Abstract:The real-time time-series data of multiple water parameters are acquired via the water sensor networks deployed in the water supply network. The accurate and efficient detection and warning of pollution events to prevent pollution from spreading is one of the most important issues when the pollution occurs. In order to comprehensively evaluate the abnormal event detection to reduce the detection deviation, a Temproal Abnormal Event Detection Algorithm for Multivariate time series data (M-TAEDA) was proposed. In M-TAEDA, it could analyze the time-series data of multiple parameters with BP (Back Propagation) model to determine the possible outliers, respectively. M-TAEDA algorithm could detect the potential pollution events through Bayesian sequential analysis to estimate the probability of an abnormal event. Finally, it can make decision through the multiple event probability fusion in the water supply systems.

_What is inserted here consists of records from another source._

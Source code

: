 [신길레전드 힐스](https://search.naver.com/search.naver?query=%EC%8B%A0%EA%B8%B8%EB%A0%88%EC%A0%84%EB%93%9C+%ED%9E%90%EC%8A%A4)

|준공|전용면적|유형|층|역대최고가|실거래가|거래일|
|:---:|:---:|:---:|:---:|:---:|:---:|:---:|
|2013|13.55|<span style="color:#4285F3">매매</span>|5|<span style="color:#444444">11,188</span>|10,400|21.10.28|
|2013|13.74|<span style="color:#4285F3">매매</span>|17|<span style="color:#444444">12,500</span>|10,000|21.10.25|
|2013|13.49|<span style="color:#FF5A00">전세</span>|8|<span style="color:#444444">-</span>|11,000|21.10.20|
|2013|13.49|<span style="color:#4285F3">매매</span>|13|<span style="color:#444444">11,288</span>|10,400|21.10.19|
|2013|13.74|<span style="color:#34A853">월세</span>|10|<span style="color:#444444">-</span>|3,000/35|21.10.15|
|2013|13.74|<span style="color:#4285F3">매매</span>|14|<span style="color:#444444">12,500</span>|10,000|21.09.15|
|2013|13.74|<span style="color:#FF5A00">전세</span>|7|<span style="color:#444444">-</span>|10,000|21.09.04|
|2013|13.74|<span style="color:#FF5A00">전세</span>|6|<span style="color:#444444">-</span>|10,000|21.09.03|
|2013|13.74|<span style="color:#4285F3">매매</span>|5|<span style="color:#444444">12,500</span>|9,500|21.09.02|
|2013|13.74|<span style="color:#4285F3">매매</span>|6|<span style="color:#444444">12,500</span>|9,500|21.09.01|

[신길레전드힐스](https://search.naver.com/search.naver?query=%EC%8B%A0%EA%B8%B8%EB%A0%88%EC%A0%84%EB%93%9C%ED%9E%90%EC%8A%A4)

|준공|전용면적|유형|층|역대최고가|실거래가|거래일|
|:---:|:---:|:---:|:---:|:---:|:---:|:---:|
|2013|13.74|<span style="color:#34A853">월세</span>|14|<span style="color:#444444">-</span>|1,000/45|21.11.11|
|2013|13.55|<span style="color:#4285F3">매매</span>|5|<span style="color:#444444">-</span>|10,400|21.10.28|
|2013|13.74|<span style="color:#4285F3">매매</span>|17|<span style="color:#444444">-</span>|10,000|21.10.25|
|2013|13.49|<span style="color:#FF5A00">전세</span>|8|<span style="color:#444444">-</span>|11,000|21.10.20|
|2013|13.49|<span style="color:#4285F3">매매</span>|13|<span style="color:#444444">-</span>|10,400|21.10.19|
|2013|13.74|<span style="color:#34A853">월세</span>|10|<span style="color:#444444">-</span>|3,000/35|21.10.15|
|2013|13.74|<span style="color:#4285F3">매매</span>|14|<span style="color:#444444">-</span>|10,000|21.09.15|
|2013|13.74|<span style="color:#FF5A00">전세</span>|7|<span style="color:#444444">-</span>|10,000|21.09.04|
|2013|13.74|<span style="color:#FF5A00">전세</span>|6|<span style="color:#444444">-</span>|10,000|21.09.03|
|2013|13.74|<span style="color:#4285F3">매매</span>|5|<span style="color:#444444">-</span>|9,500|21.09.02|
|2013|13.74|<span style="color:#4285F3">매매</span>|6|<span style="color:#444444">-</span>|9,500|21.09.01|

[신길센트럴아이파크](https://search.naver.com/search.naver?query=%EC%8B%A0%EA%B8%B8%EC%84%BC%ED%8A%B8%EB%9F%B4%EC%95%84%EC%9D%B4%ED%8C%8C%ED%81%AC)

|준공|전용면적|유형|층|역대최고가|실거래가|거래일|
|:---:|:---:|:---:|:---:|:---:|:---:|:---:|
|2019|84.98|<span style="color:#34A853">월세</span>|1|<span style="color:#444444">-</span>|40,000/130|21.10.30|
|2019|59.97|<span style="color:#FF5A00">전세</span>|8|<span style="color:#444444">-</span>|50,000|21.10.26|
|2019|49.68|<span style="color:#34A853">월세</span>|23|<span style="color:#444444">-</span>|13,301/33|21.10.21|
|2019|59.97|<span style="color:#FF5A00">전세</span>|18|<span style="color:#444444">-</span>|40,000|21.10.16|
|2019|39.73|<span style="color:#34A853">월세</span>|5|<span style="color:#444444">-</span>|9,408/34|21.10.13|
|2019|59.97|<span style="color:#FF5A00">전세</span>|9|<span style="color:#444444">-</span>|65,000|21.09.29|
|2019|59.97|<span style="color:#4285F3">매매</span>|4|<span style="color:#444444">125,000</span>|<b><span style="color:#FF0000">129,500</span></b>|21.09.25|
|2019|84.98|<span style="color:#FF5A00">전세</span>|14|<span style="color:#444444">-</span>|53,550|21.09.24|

The experimental results indicate that the proposed M-TAEDA algorithm can get the 90% accuracy with BP model and improve the rate of detection about 40% and reduce the false alarm rate about 45% compared with the temporal abnormal event detection of Single-Variate Temproal Abnormal Event Detection Algorithm (S-TAEDA).
毛莺池, 齐海, 接青, 王龙宝. M-TAEDA:多变量水质参数时序数据异常事件检测算法[J]. 计算机应用, 2017, 37(1): 138-144.
MAO Yingchi, QI Hai, JIE Qing, WANG Longbao. M-TAEDA: temporal abnormal event detection algorithm for multivariate time-series data of water quality. Journal of Computer Applications, 2017, 37(1): 138-144.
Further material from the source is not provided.